■ Problem requirements
What is the number of lines below that contain the string "PgUp"? Give it and nothing else.

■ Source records
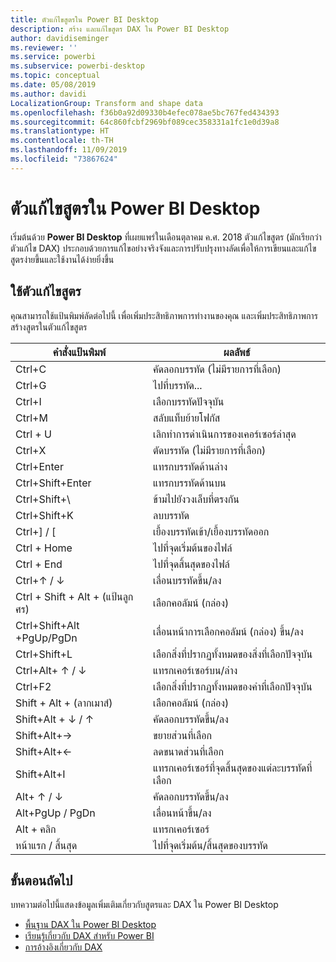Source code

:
 ```yaml
---
title: ตัวแก้ไขสูตรใน Power BI Desktop
description: สร้าง และแก้ไขสูตร DAX ใน Power BI Desktop
author: davidiseminger
ms.reviewer: ''
ms.service: powerbi
ms.subservice: powerbi-desktop
ms.topic: conceptual
ms.date: 05/08/2019
ms.author: davidi
LocalizationGroup: Transform and shape data
ms.openlocfilehash: f36b0a92d09330b4efec078ae5bc767fed434393
ms.sourcegitcommit: 64c860fcbf2969bf089cec358331a1fc1e0d39a8
ms.translationtype: HT
ms.contentlocale: th-TH
ms.lasthandoff: 11/09/2019
ms.locfileid: "73867624"
---
```

# <a name="formula-editor-in-power-bi-desktop"></a>ตัวแก้ไขสูตรใน Power BI Desktop

เริ่มต้นด้วย **Power BI Desktop** ที่เผยแพร่ในเดือนตุลาคม ค.ศ. 2018 ตัวแก้ไขสูตร (มักเรียกว่าตัวแก้ไข DAX) ประกอบด้วยการแก้ไขอย่างจริงจังและการปรับปรุงทางลัดเพื่อให้การเขียนและแก้ไขสูตรง่ายขึ้นและใช้งานได้ง่ายยิ่งขึ้น 

## <a name="using-the-formula-editor"></a>ใช้ตัวแก้ไขสูตร

คุณสามารถใช้แป้นพิมพ์ลัดต่อไปนี้ เพื่อเพิ่มประสิทธิภาพการทำงานของคุณ และเพิ่มประสิทธิภาพการสร้างสูตรในตัวแก้ไขสูตร


|คำสั่งแป้นพิมพ์  |ผลลัพธ์  |
|---------|---------|
|Ctrl+C  | คัดลอกบรรทัด (ไม่มีรายการที่เลือก) |
|Ctrl+G  |ไปที่บรรทัด... |
|Ctrl+I  |เลือกบรรทัดปัจจุบัน  |
|Ctrl+M  |สลับแท็บย้ายโฟกัส |
|Ctrl + U  |เลิกทำการดำเนินการของเคอร์เซอร์ล่าสุด  |
|Ctrl+X   | ตัดบรรทัด (ไม่มีรายการที่เลือก) |
|Ctrl+Enter  |แทรกบรรทัดด้านล่าง  |
|Ctrl+Shift+Enter  |แทรกบรรทัดด้านบน  |
|Ctrl+Shift+\  |ข้ามไปยังวงเล็บที่ตรงกัน  |
|Ctrl+Shift+K  |ลบบรรทัด  |
|Ctrl+] / [  |เยื้องบรรทัดเข้า/เยื้องบรรทัดออก  |
|Ctrl + Home  |ไปที่จุดเริ่มต้นของไฟล์  |
|Ctrl + End  |ไปที่จุดสิ้นสุดของไฟล์  |
|Ctrl+↑ / ↓   |เลื่อนบรรทัดขึ้น/ลง  |
|Ctrl + Shift + Alt + (แป้นลูกศร)  |เลือกคอลัมน์ (กล่อง)  |
|Ctrl+Shift+Alt +PgUp/PgDn  |เลื่อนหน้าการเลือกคอลัมน์ (กล่อง) ขึ้น/ลง |
|Ctrl+Shift+L  |เลือกสิ่งที่ปรากฏทั้งหมดของสิ่งที่เลือกปัจจุบัน |
|Ctrl+Alt+ ↑ / ↓  |แทรกเคอร์เซอร์บน/ล่าง  |
|Ctrl+F2  |เลือกสิ่งที่ปรากฏทั้งหมดของคำที่เลือกปัจจุบัน | 
|Shift + Alt + (ลากเมาส์) |เลือกคอลัมน์ (กล่อง)  |
|Shift+Alt + ↓ / ↑  |คัดลอกบรรทัดขึ้น/ลง  |
|Shift+Alt+→  |ขยายส่วนที่เลือก  |
|Shift+Alt+←  |ลดขนาดส่วนที่เลือก |
|Shift+Alt+I  |แทรกเคอร์เซอร์ที่จุดสิ้นสุดของแต่ละบรรทัดที่เลือก |
|Alt+ ↑ / ↓  | คัดลอกบรรทัดขึ้น/ลง |
|Alt+PgUp / PgDn  |เลื่อนหน้าขึ้น/ลง  |
|Alt + คลิก  |แทรกเคอร์เซอร์  |
|หน้าแรก / สิ้นสุด  |ไปที่จุดเริ่มต้น/สิ้นสุดของบรรทัด  |

## <a name="next-steps"></a>ขั้นตอนถัดไป

บทความต่อไปนี้แสดงข้อมูลเพิ่มเติมเกี่ยวกับสูตรและ DAX ใน Power BI Desktop

* [พื้นฐาน DAX ใน Power BI Desktop](desktop-quickstart-learn-dax-basics.md)
* [เรียนรู้เกี่ยวกับ DAX สำหรับ Power BI](https://docs.microsoft.com/power-bi/guided-learning/introductiontodax?tutorial-step=1)
* [การอ้างอิงเกี่ยวกับ DAX](https://msdn.microsoft.com/query-bi/dax/data-analysis-expressions-dax-reference)

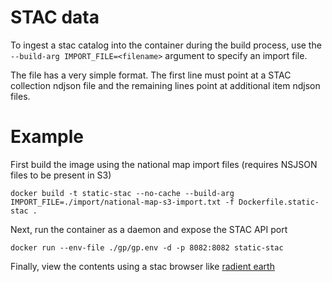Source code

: # STAC data

To ingest a stac catalog into the container during the build process, use the `--build-arg IMPORT_FILE=<filename>` argument
to specify an import file.

The file has a very simple format.  The first line must point at a STAC collection ndjson file and the remaining lines
point at additional item ndjson files.

# Example

First build the image using the national map import files (requires NSJSON files to be present in S3)

```
docker build -t static-stac --no-cache --build-arg IMPORT_FILE=./import/national-map-s3-import.txt -f Dockerfile.static-stac . 
```

Next, run the container as a daemon and expose the STAC API port

```
docker run --env-file ./gp/gp.env -d -p 8082:8082 static-stac
```

Finally, view the contents using a stac browser like [radient earth](https://radiantearth.github.io/stac-browser/#/external/http:/localhost:8082/?.language=en)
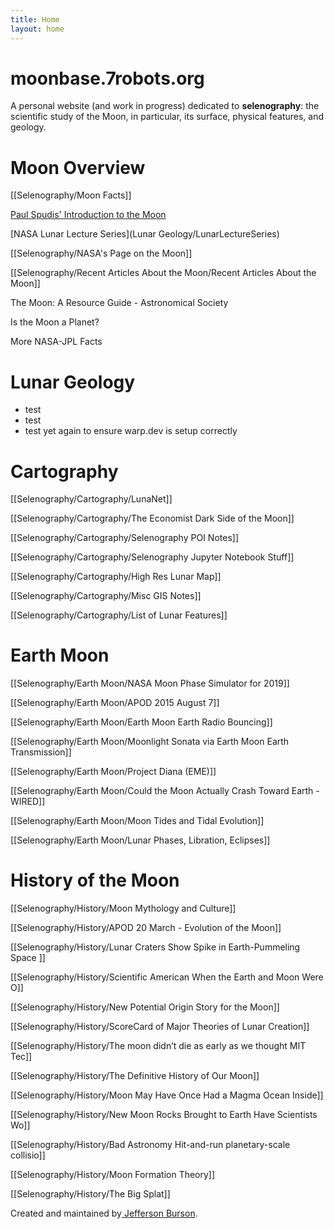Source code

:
 ```yaml
---
title: Home
layout: home
---
```

# moonbase.7robots.org

A personal website (and work in progress) dedicated to **selenography**: the scientific study of the Moon, in particular, its surface, physical features, and geology.

# Moon Overview

[[Selenography/Moon Facts]]

[Paul Spudis' Introduction to the Moon](SpudisIntrotoMoon)

[NASA Lunar Lecture Series](Lunar Geology/LunarLectureSeries)

[[Selenography/NASA's Page on the Moon]]

[[Selenography/Recent Articles About the Moon/Recent Articles About the Moon]]

The Moon: A Resource Guide - Astronomical Society

Is the Moon a Planet?

More NASA-JPL Facts

# Lunar Geology
- test
- test
- test yet again to ensure warp.dev is setup correctly

# Cartography

[[Selenography/Cartography/LunaNet]]

[[Selenography/Cartography/The Economist Dark Side of the Moon]]

[[Selenography/Cartography/Selenography POI Notes]]

[[Selenography/Cartography/Selenography Jupyter Notebook Stuff]]

[[Selenography/Cartography/High Res Lunar Map]]

[[Selenography/Cartography/Misc GIS Notes]]

[[Selenography/Cartography/List of Lunar Features]]

# Earth Moon

[[Selenography/Earth Moon/NASA Moon Phase Simulator for 2019]]

[[Selenography/Earth Moon/APOD 2015 August 7]]

[[Selenography/Earth Moon/Earth Moon Earth Radio Bouncing]]

[[Selenography/Earth Moon/Moonlight Sonata via Earth Moon Earth Transmission]]

[[Selenography/Earth Moon/Project Diana (EME)]]

[[Selenography/Earth Moon/Could the Moon Actually Crash Toward Earth - WIRED]]

[[Selenography/Earth Moon/Moon Tides and Tidal Evolution]]

[[Selenography/Earth Moon/Lunar Phases, Libration, Eclipses]]

# History of the Moon

[[Selenography/History/Moon Mythology and Culture]]

[[Selenography/History/APOD 20 March - Evolution of the Moon]]

[[Selenography/History/Lunar Craters Show Spike in Earth-Pummeling Space ]]

[[Selenography/History/Scientific American When the Earth and Moon Were O]]

[[Selenography/History/New Potential Origin Story for the Moon]]

[[Selenography/History/ScoreCard of Major Theories of Lunar Creation]]

[[Selenography/History/The moon didn’t die as early as we thought MIT Tec]]

[[Selenography/History/The Definitive History of Our Moon]]

[[Selenography/History/Moon May Have Once Had a Magma Ocean Inside]]

[[Selenography/History/New Moon Rocks Brought to Earth Have Scientists Wo]]

[[Selenography/History/Bad Astronomy Hit-and-run planetary-scale collisio]]

[[Selenography/History/Moon Formation Theory]]

[[Selenography/History/The Big Splat]]

Created and maintained by[ Jefferson Burson](https://www.7robots.org).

■ Problem solution
2